La cybersécurité loin derrière biotech et fintech
Si le chiffre de 7,8 Md$ impressionne, il est à remettre en perspective avec deux autres. Tout d'abord celui des dépenses globales en sécurité de l'information et de la gestion des risques que le Gartner estime à près de 208 milliards à horizon 2024. Ensuite, au regard d'autres secteurs, les fonds injectés dans la cybersécurité se révèlent être bien moindres. Dans les biotech, pas moins de 45,1 Md$ ont ainsi été mis au pot, contre 26,8 Md$ dans les fintech. La robotique a également davantage aiguisé les appétits des investisseurs (8,6 Md$). Les investissements en cybersécurité ressortent toutefois devant l'agritech (6 Md$) ou encore l'adtech (3,4 Md$).

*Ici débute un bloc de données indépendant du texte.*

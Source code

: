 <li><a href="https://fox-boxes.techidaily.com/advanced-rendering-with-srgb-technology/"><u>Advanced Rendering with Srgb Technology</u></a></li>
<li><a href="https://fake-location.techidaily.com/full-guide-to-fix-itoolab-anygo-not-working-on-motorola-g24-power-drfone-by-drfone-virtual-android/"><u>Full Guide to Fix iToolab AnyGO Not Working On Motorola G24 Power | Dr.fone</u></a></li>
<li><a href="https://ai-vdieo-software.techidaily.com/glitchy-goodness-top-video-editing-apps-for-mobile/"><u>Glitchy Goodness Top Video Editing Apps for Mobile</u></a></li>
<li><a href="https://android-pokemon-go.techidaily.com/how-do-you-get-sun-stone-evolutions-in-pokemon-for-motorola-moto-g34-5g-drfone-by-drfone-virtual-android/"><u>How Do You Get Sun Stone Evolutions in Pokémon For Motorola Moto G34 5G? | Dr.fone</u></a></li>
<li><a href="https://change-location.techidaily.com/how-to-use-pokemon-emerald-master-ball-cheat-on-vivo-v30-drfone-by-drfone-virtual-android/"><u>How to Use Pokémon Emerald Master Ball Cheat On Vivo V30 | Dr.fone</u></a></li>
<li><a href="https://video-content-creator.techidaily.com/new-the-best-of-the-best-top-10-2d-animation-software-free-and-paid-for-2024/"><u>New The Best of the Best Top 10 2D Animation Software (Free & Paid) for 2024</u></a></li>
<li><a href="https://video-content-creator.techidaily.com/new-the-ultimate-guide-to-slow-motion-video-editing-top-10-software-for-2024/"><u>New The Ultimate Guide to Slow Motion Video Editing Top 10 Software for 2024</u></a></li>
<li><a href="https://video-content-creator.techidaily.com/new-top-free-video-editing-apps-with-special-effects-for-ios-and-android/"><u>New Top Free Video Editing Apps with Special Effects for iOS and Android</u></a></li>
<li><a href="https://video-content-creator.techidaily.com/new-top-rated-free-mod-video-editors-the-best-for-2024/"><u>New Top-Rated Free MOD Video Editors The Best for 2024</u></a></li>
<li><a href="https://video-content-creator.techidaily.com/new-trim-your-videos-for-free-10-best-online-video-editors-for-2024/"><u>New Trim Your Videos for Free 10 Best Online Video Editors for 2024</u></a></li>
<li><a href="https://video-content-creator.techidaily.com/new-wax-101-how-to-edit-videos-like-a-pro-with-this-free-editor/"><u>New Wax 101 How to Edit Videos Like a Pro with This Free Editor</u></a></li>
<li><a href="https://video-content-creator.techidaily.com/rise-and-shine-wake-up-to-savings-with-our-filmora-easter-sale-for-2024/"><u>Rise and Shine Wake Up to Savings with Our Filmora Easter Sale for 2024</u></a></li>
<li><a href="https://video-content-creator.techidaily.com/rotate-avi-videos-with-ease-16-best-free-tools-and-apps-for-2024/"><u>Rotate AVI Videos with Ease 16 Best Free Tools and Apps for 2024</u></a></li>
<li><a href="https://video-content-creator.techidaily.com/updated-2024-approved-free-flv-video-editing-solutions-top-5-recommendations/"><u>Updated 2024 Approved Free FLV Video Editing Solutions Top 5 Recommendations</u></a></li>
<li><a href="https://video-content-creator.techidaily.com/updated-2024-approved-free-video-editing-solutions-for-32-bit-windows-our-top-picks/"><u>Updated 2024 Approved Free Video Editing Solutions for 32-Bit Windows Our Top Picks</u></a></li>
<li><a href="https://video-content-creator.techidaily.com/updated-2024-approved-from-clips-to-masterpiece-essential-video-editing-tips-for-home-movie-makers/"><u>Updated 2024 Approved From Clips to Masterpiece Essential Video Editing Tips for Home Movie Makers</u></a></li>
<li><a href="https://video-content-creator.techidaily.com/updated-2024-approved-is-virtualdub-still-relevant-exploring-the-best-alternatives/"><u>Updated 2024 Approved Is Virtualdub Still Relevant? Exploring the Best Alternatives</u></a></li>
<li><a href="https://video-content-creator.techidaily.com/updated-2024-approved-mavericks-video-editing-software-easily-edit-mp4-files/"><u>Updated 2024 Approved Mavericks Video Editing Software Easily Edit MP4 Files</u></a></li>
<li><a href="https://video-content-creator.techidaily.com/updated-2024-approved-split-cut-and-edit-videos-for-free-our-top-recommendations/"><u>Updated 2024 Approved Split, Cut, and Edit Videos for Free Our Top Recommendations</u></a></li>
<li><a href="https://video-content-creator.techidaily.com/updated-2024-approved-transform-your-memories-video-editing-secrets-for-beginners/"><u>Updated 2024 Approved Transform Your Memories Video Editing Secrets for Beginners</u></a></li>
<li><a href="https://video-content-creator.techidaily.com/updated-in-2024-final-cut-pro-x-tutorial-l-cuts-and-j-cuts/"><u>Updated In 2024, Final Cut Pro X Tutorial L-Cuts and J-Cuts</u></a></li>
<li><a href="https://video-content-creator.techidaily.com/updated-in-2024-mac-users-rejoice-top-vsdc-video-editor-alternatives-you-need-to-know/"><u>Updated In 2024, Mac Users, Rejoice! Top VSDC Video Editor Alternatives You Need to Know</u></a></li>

En 2020, 6 sociétés de cybersécurité sont passées au statut de licornes, c'est-à-dire avec une valorisation dépassant le milliard de dollars. A savoir Snyk, SentinelOne, Verkada, Arctic Wolf, Cato Networks et BigID. Parmi les licornes de la cybersécurité qui vont marquer 2021 et qui ont reçu le plus de fonds depuis leur création : Armis Security (237 M$), Coalition (300 M$), Wiz (230 M$), OwnBackup (267 M$), Axonius (195 M$), Socure (194 M$), Orca Security (292 M$), Lacework (599 M$) et Aqua Security (265 M$).
L'Europe et la France, 5e roue du carrosse des investissements en cybersécurité
Concernant la répartition des fonds investis sur l'année écoulée, 76% l'ont été aux Etats-Unis, 13% en Israël, 3% en Grande-Bretagne et 8% dans les autres pays. Et la France dans tout cela ? « Les montants sont principalement levés au Nasdaq et très peu d'acteurs cyber arrivent à émerger sur les places boursières en Europe », nous a expliqué Jean-Noël de Galzain, président directeur général de Wallix et président d'Hexatrust. « Les montants investis dans les sociétés cyber en Europe et en France sont amenés à grandir. Mais le problème vient moins des montants des investissements que d'un manque d'ambition locale, européenne et mondiale. Il faut donc activer les leviers pour rendre les sociétés cyber européennes et françaises plus attractives avec des règles simplifiées pour les entreprises, des certifications européennes qui pourront alors permettre d'irriguer un marché par les milliers de milliards de dépenses tirées de la transformation digitale et de la pandémie ».